For most accounting practices on Syft, the top 25% exceed the goal of 25%. However, the middle 50% struggles to reach this margin, especially in South Africa, where the average NPM for the middle 50% was 16%. Australian accounting firms in the middle 50% also particularly struggled in June. This variance between months suggests that these practices work on once-off jobs rather than recurring packages with clients. So, they may want to consider offering monthly packages to clients to achieve a more consistent NPM.
And overall, the bottom 25% of firms struggle to turn a profit across all regions. The lower quartile of practices is spending more money than they are making, suggesting that they may need to investigate their expenses, assess where they can cut down costs, and consider more profitable business models, such as offering more advisory services to clients.
What actions can accounting practices take?
The South African Institute of Professional Accountants (SAIPA) notes that the trends in the accountancy landscape in 2024 include a continued emphasis on digitalization, which can improve corporate reporting, decision-making, and the optimization of business resources. Thus, digitalization allows accounting firms to use their resources more efficiently and manage their operations with lower operating costs.
We would not expect the Net Profit Margin for accounting firms to vary significantly monthly, as most accountants earn a fixed fee every month and have recurring revenue. In addition, clients don't tend to change accountants frequently. However, for those accountants who do not charge a fixed fee every month but offer one-off jobs, this may be negatively impacting their NPM and causing serious variances between months.
To improve their Net Profit Margin, these practices could consider the following:
Investigating their costs: Are they subscribed to expensive software they aren't using? Are they charging clients too little? Do they have more people on their payroll than they can afford to pay?
Offering advisory services: Accountants who provide advisory services are responding to increased demands from clients for actionable advice to improve their businesses, and providing these services regularly can increase your revenue.
Digitizing processes: By decreasing the number of manual processes in your firm, you can improve your efficiency and free up time to offer more high-value services, which can generate more income.
Utilizing AI tools: AI tools, such as Syft Assist AI, can accelerate your meeting preparation by preparing a list of points to cover with clients based on their financial data. Other AI tools can save you a lot of time by taking notes for you in online meetings and summarizing key points so that you don’t have to rewatch a meeting before seeing your client again.
💡 Pro tip
If you’d like to learn more about offering advisory services and using AI and other tools to improve your processes, enroll in our Accelerating Advisory with AI Masterclass. It’s free and can be used for CPD or CPE points.
Closing thoughts
Benchmarking is a crucial tool for accounting firms, enabling them to identify areas behind their competitors and develop strategies to catch up or recognize areas of strength and enhance their processes further.

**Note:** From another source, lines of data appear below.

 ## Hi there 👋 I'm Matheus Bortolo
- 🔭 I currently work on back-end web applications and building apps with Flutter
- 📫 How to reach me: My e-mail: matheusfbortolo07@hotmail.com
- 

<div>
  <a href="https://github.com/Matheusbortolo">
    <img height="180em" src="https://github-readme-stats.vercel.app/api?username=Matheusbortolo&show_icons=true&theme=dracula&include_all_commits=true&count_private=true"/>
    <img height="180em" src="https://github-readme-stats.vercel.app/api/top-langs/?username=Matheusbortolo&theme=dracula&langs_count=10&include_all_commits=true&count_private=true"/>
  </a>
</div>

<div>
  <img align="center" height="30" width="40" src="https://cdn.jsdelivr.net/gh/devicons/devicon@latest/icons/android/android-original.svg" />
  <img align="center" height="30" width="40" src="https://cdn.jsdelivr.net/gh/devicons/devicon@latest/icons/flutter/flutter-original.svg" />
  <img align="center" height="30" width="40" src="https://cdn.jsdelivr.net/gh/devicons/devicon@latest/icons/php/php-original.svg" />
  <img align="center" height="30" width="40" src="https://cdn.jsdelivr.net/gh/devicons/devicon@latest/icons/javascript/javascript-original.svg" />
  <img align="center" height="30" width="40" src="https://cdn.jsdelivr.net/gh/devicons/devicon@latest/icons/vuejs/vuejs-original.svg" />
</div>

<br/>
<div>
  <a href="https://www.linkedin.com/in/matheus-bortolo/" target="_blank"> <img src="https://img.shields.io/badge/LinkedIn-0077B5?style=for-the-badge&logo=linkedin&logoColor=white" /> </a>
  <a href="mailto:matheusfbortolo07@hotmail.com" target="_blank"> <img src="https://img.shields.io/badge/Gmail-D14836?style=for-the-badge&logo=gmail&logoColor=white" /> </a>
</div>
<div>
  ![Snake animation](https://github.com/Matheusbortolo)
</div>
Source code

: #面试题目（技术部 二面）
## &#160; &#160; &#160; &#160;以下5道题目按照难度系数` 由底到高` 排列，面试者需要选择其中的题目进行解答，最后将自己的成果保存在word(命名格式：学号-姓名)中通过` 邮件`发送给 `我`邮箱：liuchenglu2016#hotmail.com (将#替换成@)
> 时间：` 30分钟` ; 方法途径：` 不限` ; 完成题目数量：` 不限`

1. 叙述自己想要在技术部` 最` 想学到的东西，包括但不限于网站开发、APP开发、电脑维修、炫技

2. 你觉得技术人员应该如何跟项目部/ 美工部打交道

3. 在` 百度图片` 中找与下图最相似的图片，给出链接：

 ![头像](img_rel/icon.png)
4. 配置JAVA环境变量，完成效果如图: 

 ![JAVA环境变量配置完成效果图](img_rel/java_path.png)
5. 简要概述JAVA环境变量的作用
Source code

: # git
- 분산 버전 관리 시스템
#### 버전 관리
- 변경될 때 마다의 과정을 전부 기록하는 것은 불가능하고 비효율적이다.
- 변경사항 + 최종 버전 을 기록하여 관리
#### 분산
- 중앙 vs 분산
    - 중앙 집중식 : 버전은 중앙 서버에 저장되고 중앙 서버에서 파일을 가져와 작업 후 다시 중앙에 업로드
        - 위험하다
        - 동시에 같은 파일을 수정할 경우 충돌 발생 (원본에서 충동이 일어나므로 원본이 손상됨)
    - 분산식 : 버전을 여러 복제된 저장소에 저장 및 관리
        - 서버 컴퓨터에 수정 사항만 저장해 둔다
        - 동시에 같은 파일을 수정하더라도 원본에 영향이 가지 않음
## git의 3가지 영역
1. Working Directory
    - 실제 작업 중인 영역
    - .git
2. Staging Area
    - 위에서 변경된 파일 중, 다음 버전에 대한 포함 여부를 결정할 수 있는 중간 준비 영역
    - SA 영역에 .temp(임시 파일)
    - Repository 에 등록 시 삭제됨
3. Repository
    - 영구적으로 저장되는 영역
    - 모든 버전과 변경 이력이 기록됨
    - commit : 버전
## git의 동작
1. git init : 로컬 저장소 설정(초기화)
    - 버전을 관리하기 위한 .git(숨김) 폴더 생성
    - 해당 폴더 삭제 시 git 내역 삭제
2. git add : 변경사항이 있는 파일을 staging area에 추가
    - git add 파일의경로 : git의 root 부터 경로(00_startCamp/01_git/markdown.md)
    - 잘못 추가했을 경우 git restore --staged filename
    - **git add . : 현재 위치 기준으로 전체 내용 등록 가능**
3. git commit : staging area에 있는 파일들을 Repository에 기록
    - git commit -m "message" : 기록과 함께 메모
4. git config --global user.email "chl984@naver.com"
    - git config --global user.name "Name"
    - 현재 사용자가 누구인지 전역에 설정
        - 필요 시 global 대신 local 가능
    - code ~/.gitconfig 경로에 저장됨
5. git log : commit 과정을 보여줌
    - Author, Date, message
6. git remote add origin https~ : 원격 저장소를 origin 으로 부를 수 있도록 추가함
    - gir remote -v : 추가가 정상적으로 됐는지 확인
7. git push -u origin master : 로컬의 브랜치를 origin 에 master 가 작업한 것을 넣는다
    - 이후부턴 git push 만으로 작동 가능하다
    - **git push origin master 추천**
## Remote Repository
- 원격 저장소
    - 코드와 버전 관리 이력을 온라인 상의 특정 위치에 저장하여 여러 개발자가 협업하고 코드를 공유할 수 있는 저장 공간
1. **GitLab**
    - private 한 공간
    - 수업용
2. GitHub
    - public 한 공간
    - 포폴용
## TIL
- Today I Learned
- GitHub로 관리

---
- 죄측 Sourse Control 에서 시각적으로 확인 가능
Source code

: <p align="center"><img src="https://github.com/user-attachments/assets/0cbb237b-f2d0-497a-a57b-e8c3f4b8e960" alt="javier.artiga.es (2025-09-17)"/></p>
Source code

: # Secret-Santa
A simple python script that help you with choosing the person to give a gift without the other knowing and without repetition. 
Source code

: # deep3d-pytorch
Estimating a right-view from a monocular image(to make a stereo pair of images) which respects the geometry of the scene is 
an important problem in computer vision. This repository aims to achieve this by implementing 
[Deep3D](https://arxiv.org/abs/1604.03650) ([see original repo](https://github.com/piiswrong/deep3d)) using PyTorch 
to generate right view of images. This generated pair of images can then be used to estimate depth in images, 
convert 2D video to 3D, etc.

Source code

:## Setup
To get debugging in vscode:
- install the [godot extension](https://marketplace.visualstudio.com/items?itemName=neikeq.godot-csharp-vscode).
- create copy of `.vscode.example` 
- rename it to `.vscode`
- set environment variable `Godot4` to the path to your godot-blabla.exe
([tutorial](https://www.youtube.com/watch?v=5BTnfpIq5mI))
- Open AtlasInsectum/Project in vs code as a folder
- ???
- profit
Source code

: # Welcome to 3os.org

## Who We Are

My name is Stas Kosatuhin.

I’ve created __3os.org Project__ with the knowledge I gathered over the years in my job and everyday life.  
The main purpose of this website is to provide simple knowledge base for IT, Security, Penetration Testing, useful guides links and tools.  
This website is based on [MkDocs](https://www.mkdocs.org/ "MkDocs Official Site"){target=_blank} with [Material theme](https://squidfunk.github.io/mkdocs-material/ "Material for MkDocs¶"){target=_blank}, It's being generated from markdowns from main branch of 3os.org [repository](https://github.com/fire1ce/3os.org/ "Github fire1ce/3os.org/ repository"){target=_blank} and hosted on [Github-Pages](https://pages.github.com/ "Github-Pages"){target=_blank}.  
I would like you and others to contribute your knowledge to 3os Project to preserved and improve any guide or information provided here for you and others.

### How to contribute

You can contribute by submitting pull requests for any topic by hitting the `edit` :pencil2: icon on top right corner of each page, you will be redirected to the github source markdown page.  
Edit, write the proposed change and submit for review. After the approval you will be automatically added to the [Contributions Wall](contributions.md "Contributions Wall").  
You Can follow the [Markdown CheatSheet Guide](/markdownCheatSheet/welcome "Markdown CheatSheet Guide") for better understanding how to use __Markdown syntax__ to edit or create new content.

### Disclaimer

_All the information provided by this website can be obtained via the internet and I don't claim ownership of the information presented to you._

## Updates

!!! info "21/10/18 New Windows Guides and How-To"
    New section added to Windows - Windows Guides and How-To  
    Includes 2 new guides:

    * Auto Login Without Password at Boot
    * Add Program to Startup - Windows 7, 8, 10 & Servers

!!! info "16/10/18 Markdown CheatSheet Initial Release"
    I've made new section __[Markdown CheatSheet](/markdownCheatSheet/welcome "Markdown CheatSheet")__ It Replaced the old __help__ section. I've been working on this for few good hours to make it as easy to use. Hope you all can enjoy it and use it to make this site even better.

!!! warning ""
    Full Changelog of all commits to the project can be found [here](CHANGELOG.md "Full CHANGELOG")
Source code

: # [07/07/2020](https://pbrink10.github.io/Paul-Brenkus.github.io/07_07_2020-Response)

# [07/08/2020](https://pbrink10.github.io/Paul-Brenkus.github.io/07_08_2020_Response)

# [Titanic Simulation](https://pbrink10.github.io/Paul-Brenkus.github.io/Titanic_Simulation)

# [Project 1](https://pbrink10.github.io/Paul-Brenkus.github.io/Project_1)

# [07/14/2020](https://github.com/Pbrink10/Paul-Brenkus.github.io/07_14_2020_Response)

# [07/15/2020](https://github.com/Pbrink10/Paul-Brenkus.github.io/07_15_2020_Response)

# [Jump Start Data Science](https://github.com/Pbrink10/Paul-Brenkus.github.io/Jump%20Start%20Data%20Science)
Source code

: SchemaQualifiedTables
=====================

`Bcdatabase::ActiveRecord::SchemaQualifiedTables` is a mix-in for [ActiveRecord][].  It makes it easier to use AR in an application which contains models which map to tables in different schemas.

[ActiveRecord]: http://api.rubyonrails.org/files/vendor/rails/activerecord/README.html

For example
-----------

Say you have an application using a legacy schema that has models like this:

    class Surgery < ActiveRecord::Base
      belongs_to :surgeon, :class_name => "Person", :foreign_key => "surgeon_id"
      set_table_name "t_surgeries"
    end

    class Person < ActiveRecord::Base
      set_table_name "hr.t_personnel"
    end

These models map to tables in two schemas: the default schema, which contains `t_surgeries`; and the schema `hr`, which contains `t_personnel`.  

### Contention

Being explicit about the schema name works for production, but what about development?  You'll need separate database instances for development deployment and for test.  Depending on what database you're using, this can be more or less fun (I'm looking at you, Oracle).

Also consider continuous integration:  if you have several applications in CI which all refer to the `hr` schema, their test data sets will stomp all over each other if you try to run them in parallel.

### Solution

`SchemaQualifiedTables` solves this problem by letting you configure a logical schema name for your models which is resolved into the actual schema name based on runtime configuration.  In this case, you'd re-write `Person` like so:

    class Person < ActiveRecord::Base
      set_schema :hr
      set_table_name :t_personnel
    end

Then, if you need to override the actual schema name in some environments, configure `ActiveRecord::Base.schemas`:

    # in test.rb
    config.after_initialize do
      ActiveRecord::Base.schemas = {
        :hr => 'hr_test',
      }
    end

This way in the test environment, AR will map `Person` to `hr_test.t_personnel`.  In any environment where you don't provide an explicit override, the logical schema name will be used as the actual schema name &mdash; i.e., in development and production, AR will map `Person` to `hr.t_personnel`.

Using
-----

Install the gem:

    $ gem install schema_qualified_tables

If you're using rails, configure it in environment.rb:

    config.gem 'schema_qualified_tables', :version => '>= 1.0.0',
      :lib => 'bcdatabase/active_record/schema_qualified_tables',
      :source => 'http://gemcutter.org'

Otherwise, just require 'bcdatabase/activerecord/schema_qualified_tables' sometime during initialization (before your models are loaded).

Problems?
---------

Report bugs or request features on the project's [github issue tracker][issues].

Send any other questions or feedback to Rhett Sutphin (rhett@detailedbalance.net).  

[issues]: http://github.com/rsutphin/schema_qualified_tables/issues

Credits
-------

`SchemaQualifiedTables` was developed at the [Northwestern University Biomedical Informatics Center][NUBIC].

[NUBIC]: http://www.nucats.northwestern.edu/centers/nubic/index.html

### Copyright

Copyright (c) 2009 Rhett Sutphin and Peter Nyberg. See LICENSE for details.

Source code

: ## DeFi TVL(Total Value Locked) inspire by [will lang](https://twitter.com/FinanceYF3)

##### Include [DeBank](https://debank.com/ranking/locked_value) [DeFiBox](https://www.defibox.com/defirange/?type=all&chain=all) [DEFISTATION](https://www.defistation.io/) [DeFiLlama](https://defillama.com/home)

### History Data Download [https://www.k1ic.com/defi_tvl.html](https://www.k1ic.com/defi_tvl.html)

Analyzing the past quarter's data on Syft reveals a diverse landscape: while some restaurants and accounting practices are thriving, many others could benefit from reevaluating their processes and pricing strategies. By leveraging these insights, accounting practices can make informed decisions to drive improvement and sustain growth.
Glossary
Net Profit Margin: The Net Profit Margin measures how much net income or profit a firm generates as a percentage of its revenue. In other words, it's the ratio of net profits to revenue. It illustrates how much of each dollar of revenue the organization collects translates into profit. So, if your net profit margin is 45%, then 45% of the money you receive will translate into profit.